Work order: Output only how many lines below contain "this".

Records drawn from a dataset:
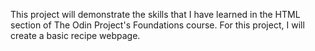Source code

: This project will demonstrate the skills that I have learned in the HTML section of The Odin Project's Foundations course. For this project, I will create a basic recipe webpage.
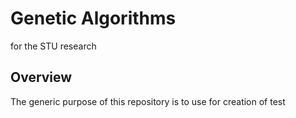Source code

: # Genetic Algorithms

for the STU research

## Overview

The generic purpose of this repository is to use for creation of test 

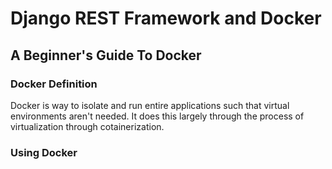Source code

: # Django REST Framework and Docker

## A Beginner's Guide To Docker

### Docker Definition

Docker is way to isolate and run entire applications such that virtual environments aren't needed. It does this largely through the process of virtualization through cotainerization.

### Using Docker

---

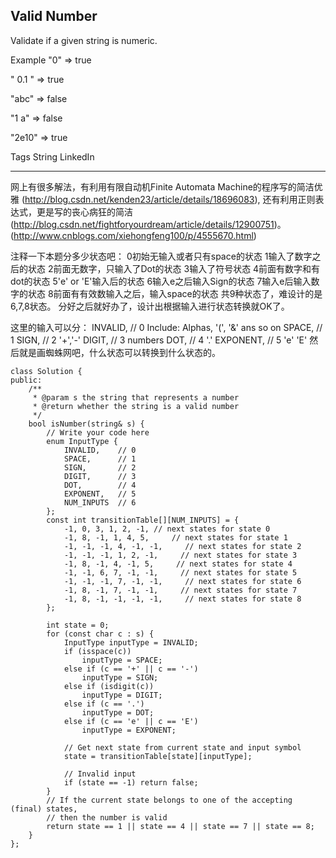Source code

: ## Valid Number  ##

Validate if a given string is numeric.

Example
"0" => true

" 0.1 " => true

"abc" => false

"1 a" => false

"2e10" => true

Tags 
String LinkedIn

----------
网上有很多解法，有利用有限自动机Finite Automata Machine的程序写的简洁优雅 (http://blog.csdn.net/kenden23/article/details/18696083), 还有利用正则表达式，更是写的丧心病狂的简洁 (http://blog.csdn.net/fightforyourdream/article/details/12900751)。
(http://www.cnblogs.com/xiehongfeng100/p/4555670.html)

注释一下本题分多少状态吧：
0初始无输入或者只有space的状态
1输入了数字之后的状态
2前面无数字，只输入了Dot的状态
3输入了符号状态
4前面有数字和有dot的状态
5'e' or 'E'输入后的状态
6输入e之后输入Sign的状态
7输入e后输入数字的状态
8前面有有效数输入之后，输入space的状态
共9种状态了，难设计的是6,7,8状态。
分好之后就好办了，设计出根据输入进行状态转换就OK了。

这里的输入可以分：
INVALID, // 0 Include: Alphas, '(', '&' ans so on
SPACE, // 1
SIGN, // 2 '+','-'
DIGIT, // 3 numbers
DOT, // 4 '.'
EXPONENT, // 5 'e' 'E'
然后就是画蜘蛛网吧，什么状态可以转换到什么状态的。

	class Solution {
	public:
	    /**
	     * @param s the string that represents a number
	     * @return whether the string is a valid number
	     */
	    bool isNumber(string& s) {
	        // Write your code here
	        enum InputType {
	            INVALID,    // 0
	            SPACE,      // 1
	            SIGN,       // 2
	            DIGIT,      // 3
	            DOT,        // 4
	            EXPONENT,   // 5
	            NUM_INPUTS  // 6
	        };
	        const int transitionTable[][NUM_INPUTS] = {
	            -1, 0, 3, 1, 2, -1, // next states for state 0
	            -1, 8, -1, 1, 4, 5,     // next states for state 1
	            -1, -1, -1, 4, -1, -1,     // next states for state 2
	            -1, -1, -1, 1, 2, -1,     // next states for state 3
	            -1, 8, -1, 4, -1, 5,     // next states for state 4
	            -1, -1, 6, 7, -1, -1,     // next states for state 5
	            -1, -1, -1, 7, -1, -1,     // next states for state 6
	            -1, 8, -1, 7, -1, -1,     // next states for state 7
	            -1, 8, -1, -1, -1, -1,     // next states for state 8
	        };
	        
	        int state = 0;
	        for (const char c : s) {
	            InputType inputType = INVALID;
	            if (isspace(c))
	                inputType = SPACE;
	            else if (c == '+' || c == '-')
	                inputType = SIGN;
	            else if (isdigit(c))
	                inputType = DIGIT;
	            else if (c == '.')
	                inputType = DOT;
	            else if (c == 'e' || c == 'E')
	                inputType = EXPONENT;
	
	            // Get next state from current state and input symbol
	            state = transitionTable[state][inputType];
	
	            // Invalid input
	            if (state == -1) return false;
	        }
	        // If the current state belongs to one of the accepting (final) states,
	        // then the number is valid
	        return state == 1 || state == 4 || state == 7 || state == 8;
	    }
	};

Exercise response: 3